Bag spilling with algebraic

Hi,
I’m trying to better understand how algebraic UDFs do or do not help with bag spilling.  I have an algebraic UDF and I see the algebraic part getting invoked.  However, I am getting bad performance and see lots of spilling.  I see the spilling both in heap dumps and in the final pig counters.  E.g.
Spillable Memory Manager spill count : 0
Total bags proactively spilled: 7
Total records proactively spilled: 258472

That 258K number is out of 400K original input records.  As I understand these numbers, 7 bags were spilled with a total of 258K tuples within them.  So it seems like it is not calling intermediate aggregation and instead spilling large bags of singletons to disk.
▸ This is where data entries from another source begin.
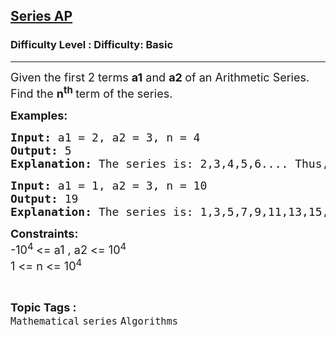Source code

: <h2><a href="https://www.geeksforgeeks.org/problems/series-ap5310/1?itm_source=geeksforgeeks&itm_medium=article&itm_campaign=practice_card">Series AP</a></h2><h3>Difficulty Level : Difficulty: Basic</h3><hr><div class="problems_problem_content__Xm_eO"><p><span style="font-size: 18px;">Given the first 2 terms <strong>a1</strong> and <strong>a2 </strong>of an Arithmetic Series. Find the <strong>n<sup>th</sup> </strong>term of the series.&nbsp;</span></p>
<p><span style="font-size: 18px;"><strong>Examples:</strong></span></p>
<pre><span style="font-size: 18px;"><strong>Input: </strong>a1 = 2, a2 = 3, n = 4
<strong>Output: </strong>5
<strong>Explanation: </strong>The series is: 2,3,4,5,6.... Thus, the 4th term is 5.</span></pre>
<pre><span style="font-size: 18px;"><strong>Input: </strong>a1 = 1, a2 = 3, n = 10
<strong>Output: </strong>19
<strong>Explanation: </strong>The series is: 1,3,5,7,9,11,13,15,17,19,21.. Thus, the 10th term is 19.</span></pre>
<p><span style="font-size: 18px;"><strong>Constraints:</strong><br>-10<sup>4 </sup>&lt;= a1 , a2 &lt;= 10<sup>4</sup><br>1 &lt;= n &lt;= 10<sup>4</sup></span></p></div><br><p><span style=font-size:18px><strong>Topic Tags : </strong><br><code>Mathematical</code>&nbsp;<code>series</code>&nbsp;<code>Algorithms</code>&nbsp;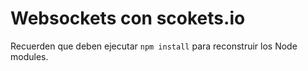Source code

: # Websockets con scokets.io

Recuerden que deben ejecutar `npm install` para reconstruir los Node modules.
I know algebraic’s stated purpose is to do map-side aggregation to avoid the network cost of shuffling so many records.  But can it do anything to more proactively call ‘intermediate’ aggregation map side to avoid bags getting so large?  I see for example that Accumulator has ‘pig.accumulative.batchsize.’  I haven’t seen the equivalent for algebraic.  

FYI, part of the reason for all the memory usage is that I am computing algebraics over 10s of columns, and have a few such UDFs chained together.  Pig is managing to get them all run in the same wave of maps.  So that is good in principle, but does cause memory pressure.

Thanks!
Adam